Learning to Address Novel Situations Through Human-Robot Collaboration

Date: 9/15/2022

 Speaker:  Tesca Fitzgerald

Location: 122 Gates Hall and Zoom

Time: 2:40 p.m.-3:30 p.m.

Abstract

As our expectations for robots’ adaptive capacities grow, it will be increasingly important for them to reason about the novel objects, tasks, and interactions inherent to everyday life. Rather than attempt to pre-train a robot for all potential task variations it may encounter, we can develop more capable and robust robots by assuming they will inevitably encounter situations that they are initially unprepared to address. My work enables a robot to address these novel situations by learning from a human teacher’s domain knowledge of the task, such as the contextual use of an object or tool. Meeting this challenge requires robots to be flexible not only to novelty, but to different forms of novelty and their varying effects on the robot’s task completion. In this talk, I will focus on (1) the implications of novelty, and its various causes, on the robot’s learning goals, (2) methods for structuring its interaction with the human teacher in order to meet those learning goals, and (3) modeling and learning from interaction-derived training data to address novelty. 

 

Bio: 

Dr. Tesca Fitzgerald is an Assistant Professor in the Department of Computer Science at Yale University. Her research is centered around interactive robot learning, with the aim of developing robots that are adaptive, robust, and collaborative when faced with novel situations. Before joining Yale, Dr. Fitzgerald was a Postdoctoral Fellow at Carnegie Mellon University, received her PhD in Computer Science at Georgia Tech, and completed her B.Sc at Portland State University. She is an NSF Graduate Research Fellow (2014), Microsoft Graduate Women Scholar (2014), and IBM Ph.D. Fellow (2017).

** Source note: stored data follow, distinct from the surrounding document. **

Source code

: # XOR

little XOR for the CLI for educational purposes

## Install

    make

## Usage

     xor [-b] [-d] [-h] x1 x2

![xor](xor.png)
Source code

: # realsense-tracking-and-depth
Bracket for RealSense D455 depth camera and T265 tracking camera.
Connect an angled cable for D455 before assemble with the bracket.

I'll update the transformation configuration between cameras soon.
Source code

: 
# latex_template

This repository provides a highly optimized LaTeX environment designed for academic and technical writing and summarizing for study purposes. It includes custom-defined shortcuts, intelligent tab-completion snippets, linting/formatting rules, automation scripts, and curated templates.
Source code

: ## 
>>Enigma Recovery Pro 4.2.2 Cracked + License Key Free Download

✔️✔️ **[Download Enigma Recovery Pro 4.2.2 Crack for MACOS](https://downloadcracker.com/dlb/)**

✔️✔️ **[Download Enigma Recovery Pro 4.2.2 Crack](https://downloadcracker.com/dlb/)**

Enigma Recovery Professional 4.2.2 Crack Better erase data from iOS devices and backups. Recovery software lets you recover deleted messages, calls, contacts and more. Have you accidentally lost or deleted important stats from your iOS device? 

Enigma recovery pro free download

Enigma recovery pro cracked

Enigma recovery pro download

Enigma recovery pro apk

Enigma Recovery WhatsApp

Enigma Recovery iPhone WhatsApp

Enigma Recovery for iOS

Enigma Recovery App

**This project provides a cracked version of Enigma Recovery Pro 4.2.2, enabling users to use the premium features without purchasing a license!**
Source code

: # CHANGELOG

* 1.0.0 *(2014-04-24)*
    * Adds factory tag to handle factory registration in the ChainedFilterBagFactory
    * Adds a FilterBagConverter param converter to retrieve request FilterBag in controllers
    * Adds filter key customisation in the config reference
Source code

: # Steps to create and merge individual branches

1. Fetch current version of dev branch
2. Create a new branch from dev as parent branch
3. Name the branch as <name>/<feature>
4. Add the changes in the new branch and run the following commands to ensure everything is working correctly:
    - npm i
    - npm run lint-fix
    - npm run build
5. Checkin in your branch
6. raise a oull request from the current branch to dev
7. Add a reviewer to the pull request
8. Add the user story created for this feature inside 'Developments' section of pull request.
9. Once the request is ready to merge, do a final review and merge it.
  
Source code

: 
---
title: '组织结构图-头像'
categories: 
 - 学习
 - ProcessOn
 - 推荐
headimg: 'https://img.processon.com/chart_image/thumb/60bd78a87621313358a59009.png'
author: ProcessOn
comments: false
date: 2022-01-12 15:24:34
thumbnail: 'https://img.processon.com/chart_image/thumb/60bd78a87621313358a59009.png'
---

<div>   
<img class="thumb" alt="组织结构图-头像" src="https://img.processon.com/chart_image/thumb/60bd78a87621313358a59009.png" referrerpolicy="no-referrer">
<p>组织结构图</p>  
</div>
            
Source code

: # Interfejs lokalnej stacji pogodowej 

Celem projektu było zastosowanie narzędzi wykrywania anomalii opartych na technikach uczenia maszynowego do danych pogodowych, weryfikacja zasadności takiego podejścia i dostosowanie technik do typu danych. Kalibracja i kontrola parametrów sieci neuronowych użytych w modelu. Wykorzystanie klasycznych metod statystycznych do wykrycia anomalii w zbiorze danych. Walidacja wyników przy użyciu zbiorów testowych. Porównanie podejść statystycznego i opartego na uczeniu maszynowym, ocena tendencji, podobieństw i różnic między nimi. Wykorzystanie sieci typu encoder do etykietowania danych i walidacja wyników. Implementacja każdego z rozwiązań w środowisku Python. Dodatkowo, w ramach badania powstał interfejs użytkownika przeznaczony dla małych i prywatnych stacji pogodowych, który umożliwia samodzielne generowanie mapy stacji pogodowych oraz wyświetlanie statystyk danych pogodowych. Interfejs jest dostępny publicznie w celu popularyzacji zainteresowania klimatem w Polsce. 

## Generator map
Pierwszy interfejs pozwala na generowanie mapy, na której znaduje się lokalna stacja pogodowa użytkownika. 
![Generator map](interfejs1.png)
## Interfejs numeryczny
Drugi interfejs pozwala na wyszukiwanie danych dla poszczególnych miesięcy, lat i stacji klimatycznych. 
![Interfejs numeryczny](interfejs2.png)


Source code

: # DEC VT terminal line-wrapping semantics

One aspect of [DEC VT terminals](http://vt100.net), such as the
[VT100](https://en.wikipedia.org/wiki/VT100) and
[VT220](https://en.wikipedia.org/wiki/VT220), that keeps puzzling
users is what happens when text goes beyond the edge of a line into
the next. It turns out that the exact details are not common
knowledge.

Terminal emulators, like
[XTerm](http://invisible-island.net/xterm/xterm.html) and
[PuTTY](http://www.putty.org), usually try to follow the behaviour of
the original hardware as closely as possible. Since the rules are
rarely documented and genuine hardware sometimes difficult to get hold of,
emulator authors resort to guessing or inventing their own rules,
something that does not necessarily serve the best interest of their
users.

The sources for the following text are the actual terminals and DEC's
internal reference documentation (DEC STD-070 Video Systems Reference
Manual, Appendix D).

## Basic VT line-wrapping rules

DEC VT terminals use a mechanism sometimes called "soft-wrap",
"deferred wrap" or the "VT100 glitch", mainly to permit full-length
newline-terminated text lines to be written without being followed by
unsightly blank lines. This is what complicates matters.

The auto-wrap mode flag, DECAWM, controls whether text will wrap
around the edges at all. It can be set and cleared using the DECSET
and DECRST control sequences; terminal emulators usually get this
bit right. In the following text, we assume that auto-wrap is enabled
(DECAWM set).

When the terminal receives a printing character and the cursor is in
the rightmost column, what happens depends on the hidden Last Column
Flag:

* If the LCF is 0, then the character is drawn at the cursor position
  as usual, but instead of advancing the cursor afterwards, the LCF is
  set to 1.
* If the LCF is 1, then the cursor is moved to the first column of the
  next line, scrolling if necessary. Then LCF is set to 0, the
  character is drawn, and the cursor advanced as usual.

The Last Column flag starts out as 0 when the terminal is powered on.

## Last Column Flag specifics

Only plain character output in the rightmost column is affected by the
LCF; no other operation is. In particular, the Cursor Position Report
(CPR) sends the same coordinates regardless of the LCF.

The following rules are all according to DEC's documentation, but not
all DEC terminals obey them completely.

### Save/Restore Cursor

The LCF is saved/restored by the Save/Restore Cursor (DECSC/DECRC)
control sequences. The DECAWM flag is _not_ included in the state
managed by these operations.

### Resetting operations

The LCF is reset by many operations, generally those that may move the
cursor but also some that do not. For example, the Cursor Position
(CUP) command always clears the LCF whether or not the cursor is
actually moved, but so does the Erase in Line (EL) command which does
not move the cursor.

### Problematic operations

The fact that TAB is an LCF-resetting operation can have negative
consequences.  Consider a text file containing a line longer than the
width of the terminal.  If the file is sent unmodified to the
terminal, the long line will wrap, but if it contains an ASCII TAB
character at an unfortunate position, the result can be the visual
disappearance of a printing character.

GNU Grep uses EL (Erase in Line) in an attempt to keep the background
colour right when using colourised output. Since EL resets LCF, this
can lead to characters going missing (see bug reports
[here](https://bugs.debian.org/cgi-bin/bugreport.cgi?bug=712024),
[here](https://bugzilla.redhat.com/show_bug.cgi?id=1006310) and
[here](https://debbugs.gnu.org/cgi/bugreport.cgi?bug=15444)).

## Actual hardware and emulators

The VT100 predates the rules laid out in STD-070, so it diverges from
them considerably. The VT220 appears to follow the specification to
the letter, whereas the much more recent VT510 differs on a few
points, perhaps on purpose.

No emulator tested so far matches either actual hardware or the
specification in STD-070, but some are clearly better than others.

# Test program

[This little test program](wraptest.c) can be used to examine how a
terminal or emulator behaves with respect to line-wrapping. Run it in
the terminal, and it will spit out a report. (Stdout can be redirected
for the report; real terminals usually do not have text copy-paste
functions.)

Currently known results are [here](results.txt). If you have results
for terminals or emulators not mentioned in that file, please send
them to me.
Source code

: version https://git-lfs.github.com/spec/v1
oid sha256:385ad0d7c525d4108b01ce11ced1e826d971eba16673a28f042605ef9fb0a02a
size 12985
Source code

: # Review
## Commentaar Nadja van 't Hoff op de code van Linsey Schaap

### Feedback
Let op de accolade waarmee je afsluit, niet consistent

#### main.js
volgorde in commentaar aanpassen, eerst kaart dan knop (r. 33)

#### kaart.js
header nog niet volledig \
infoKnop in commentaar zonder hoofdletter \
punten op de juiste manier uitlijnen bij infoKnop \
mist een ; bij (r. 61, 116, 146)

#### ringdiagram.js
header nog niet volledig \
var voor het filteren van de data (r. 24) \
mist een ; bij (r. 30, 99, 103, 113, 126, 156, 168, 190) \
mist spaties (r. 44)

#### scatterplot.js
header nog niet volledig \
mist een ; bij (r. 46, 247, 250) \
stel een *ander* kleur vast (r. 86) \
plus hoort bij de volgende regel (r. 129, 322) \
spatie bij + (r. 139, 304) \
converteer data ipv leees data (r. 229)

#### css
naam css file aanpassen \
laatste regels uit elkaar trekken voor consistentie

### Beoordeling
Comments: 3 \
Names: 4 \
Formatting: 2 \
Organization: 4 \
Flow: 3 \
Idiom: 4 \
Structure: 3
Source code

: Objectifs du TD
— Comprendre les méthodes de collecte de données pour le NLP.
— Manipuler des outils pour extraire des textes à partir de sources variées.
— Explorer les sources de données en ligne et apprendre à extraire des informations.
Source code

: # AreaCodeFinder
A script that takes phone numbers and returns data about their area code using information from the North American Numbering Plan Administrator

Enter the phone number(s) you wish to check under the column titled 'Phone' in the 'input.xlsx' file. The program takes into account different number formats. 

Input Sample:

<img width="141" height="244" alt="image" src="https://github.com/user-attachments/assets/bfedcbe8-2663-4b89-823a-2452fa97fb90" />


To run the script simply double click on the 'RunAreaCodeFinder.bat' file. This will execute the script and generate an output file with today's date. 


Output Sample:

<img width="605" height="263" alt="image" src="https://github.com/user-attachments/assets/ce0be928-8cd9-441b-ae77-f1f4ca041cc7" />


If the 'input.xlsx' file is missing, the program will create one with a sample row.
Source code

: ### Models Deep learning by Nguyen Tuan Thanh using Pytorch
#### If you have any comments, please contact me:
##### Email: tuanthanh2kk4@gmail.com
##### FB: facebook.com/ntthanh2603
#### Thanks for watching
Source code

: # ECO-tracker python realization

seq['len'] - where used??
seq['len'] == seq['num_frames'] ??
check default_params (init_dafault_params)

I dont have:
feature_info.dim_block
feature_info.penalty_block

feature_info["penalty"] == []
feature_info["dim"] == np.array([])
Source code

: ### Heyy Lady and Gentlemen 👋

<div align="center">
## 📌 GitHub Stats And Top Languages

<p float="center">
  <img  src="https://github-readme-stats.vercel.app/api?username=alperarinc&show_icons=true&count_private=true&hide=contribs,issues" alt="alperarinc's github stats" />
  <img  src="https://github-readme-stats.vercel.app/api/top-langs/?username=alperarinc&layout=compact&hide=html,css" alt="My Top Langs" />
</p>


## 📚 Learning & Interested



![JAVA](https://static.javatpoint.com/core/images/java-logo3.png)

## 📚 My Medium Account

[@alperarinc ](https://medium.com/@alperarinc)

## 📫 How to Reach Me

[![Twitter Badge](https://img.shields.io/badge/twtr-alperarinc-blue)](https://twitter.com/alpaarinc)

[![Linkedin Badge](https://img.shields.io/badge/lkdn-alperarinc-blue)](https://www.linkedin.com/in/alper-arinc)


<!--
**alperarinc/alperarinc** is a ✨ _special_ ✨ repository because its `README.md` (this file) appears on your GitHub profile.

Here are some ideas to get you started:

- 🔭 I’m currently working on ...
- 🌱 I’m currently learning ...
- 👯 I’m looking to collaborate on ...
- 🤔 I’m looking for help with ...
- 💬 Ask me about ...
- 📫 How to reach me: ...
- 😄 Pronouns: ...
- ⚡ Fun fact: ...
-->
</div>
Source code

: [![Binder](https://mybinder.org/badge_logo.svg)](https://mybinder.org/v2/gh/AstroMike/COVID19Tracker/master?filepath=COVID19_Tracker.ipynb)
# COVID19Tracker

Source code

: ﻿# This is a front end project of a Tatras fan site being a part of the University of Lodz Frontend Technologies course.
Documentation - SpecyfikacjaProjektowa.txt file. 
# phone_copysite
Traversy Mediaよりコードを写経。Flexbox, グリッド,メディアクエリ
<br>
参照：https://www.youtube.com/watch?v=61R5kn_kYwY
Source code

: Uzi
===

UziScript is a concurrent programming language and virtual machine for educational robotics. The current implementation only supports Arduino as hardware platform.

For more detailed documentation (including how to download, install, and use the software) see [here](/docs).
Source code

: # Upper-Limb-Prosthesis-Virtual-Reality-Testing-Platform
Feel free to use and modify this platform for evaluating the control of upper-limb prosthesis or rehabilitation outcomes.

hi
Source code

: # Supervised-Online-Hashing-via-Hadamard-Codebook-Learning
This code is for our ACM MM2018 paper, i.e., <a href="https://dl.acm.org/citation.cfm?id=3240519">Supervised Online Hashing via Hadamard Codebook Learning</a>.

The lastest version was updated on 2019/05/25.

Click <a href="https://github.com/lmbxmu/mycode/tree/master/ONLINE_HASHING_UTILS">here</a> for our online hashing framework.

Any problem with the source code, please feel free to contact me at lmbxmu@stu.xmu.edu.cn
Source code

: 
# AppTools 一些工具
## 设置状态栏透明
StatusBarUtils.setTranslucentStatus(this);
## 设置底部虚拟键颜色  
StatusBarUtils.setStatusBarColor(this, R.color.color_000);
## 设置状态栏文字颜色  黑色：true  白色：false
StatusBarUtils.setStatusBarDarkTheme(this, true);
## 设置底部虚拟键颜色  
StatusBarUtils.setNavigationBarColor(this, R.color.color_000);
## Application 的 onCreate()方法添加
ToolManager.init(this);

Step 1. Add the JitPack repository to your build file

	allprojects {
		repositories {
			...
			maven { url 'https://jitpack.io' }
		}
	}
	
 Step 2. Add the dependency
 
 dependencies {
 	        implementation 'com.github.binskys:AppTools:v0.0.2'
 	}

SMALL MULTI-ROBOT AGRICULTURE SYSTEM (SMRAS)

Date: 9/8/2022

 Speaker:  Petar Durdevic

Location: 122 Gates Hall and Zoom

Time: 2:40 p.m.-3:30 p.m.

Abstract

Agriculture is an important part of our society, enabling us to produce enough food to feed an ever-growing population. One challenge is that some farming tasks are very labor intensive, and in some parts of the world this labor force is becoming scarce. Our mission is to develop robots which can fill the growing gap of labor shortages in farming. In addition, we focus on weeding with the goal of reducing the use of pesticides. Our focus is on visual control of robots as cameras have a high information destiny in comparison to their cost. In this talk I will introduce the project and discuss design of the robot. In addition, since the visual control is a big part our system, the topic of integration of deep learning and control techniques and the analysis of the effect that timing interactions between controllers and deep neural networks have will be discussed.

 

Bio: 

Petar Durdevic is an Associate Professor at Aalborg University, Energy Department, Denmark, and has investigated the application of advanced control, deep learning, and reinforcement learning in control systems since his PhD studies. He has developed several robotic systems with visual servo navigation. For the past 5 years he has extensively been working with inspections and condition monitoring of offshore energy systems, focusing predominantly on wind turbines. He has set up the Robotics lab at AAU-E and leads the Offshore Drones and Robots research group. He is also a board member of the research center Aalborg Robotics at AAU, which promotes research, innovation, education, and dissemination within robotics.